----- Dataset records
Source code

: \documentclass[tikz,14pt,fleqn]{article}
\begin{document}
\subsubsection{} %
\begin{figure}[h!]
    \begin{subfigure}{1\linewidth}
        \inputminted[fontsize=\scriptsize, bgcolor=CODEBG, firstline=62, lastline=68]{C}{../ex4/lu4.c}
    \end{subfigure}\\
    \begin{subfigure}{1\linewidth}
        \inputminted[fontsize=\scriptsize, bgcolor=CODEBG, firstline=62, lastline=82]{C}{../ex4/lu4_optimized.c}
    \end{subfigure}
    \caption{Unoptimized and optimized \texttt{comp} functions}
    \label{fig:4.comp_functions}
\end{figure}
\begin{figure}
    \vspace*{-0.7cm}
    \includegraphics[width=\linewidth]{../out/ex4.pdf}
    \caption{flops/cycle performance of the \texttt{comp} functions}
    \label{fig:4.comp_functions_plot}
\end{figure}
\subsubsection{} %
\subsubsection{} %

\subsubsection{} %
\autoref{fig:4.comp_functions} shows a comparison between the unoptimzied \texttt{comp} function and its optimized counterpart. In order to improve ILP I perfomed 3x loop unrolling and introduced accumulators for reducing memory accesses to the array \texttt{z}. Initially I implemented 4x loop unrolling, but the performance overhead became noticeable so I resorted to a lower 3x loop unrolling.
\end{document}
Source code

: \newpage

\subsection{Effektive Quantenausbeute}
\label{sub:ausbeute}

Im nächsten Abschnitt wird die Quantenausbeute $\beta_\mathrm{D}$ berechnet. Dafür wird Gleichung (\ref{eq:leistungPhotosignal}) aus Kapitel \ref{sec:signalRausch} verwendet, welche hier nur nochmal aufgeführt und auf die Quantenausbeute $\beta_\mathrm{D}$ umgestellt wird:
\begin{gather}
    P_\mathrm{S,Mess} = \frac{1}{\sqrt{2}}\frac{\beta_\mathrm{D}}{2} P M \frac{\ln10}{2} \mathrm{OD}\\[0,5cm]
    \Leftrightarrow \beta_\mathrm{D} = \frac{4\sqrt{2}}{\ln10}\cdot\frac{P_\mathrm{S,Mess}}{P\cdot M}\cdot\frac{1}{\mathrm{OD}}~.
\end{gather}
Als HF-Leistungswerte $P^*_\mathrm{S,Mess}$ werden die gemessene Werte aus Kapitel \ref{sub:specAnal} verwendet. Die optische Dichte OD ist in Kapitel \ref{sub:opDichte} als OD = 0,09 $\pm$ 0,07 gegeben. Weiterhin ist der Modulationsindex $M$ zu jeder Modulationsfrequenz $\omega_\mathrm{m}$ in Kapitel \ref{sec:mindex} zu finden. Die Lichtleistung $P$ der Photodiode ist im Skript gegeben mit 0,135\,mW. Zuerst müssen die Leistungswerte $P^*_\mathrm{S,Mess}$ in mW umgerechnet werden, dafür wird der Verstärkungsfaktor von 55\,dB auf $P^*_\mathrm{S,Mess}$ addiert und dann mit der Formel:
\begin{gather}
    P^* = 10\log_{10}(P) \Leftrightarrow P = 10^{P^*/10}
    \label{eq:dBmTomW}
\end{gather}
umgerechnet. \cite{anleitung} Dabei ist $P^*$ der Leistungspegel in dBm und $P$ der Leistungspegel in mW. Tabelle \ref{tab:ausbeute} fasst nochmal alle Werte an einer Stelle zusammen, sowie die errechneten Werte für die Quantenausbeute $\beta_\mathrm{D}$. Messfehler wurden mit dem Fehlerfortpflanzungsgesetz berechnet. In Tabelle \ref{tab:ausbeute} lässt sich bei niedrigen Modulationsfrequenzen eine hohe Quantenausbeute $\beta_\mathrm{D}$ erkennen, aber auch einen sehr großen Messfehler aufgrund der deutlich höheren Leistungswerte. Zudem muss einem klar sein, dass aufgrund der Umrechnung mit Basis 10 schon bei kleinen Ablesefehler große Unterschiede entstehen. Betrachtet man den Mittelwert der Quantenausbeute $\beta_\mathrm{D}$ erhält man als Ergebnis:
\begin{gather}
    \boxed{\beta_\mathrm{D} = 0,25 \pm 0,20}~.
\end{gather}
----------
## What you are asked to do
I would like the records restated exactly, with every line intact.

## Reply
Source code

: \documentclass[tikz,14pt,fleqn]{article}
\begin{document}
\subsubsection{} %
\begin{figure}[h!]
    \begin{subfigure}{1\linewidth}
        \inputminted[fontsize=\scriptsize, bgcolor=CODEBG, firstline=62, lastline=68]{C}{../ex4/lu4.c}
    \end{subfigure}\\
    \begin{subfigure}{1\linewidth}
        \inputminted[fontsize=\scriptsize, bgcolor=CODEBG, firstline=62, lastline=82]{C}{../ex4/lu4_optimized.c}
    \end{subfigure}
    \caption{Unoptimized and optimized \texttt{comp} functions}
    \label{fig:4.comp_functions}
\end{figure}
\begin{figure}
    \vspace*{-0.7cm}
    \includegraphics[width=\linewidth]{../out/ex4.pdf}
    \caption{flops/cycle performance of the \texttt{comp} functions}
    \label{fig:4.comp_functions_plot}
\end{figure}
\subsubsection{} %
\subsubsection{} %

\subsubsection{} %
\autoref{fig:4.comp_functions} shows a comparison between the unoptimzied \texttt{comp} function and its optimized counterpart. In order to improve ILP I perfomed 3x loop unrolling and introduced accumulators for reducing memory accesses to the array \texttt{z}. Initially I implemented 4x loop unrolling, but the performance overhead became noticeable so I resorted to a lower 3x loop unrolling.
\end{document}
Source code

: \newpage

\subsection{Effektive Quantenausbeute}
\label{sub:ausbeute}

Im nächsten Abschnitt wird die Quantenausbeute $\beta_\mathrm{D}$ berechnet. Dafür wird Gleichung (\ref{eq:leistungPhotosignal}) aus Kapitel \ref{sec:signalRausch} verwendet, welche hier nur nochmal aufgeführt und auf die Quantenausbeute $\beta_\mathrm{D}$ umgestellt wird:
\begin{gather}
    P_\mathrm{S,Mess} = \frac{1}{\sqrt{2}}\frac{\beta_\mathrm{D}}{2} P M \frac{\ln10}{2} \mathrm{OD}\\[0,5cm]
    \Leftrightarrow \beta_\mathrm{D} = \frac{4\sqrt{2}}{\ln10}\cdot\frac{P_\mathrm{S,Mess}}{P\cdot M}\cdot\frac{1}{\mathrm{OD}}~.
\end{gather}
Als HF-Leistungswerte $P^*_\mathrm{S,Mess}$ werden die gemessene Werte aus Kapitel \ref{sub:specAnal} verwendet. Die optische Dichte OD ist in Kapitel \ref{sub:opDichte} als OD = 0,09 $\pm$ 0,07 gegeben. Weiterhin ist der Modulationsindex $M$ zu jeder Modulationsfrequenz $\omega_\mathrm{m}$ in Kapitel \ref{sec:mindex} zu finden. Die Lichtleistung $P$ der Photodiode ist im Skript gegeben mit 0,135\,mW. Zuerst müssen die Leistungswerte $P^*_\mathrm{S,Mess}$ in mW umgerechnet werden, dafür wird der Verstärkungsfaktor von 55\,dB auf $P^*_\mathrm{S,Mess}$ addiert und dann mit der Formel:
\begin{gather}
    P^* = 10\log_{10}(P) \Leftrightarrow P = 10^{P^*/10}
    \label{eq:dBmTomW}
\end{gather}
umgerechnet. \cite{anleitung} Dabei ist $P^*$ der Leistungspegel in dBm und $P$ der Leistungspegel in mW. Tabelle \ref{tab:ausbeute} fasst nochmal alle Werte an einer Stelle zusammen, sowie die errechneten Werte für die Quantenausbeute $\beta_\mathrm{D}$. Messfehler wurden mit dem Fehlerfortpflanzungsgesetz berechnet. In Tabelle \ref{tab:ausbeute} lässt sich bei niedrigen Modulationsfrequenzen eine hohe Quantenausbeute $\beta_\mathrm{D}$ erkennen, aber auch einen sehr großen Messfehler aufgrund der deutlich höheren Leistungswerte. Zudem muss einem klar sein, dass aufgrund der Umrechnung mit Basis 10 schon bei kleinen Ablesefehler große Unterschiede entstehen. Betrachtet man den Mittelwert der Quantenausbeute $\beta_\mathrm{D}$ erhält man als Ergebnis:
\begin{gather}
    \boxed{\beta_\mathrm{D} = 0,25 \pm 0,20}~.
\end{gather}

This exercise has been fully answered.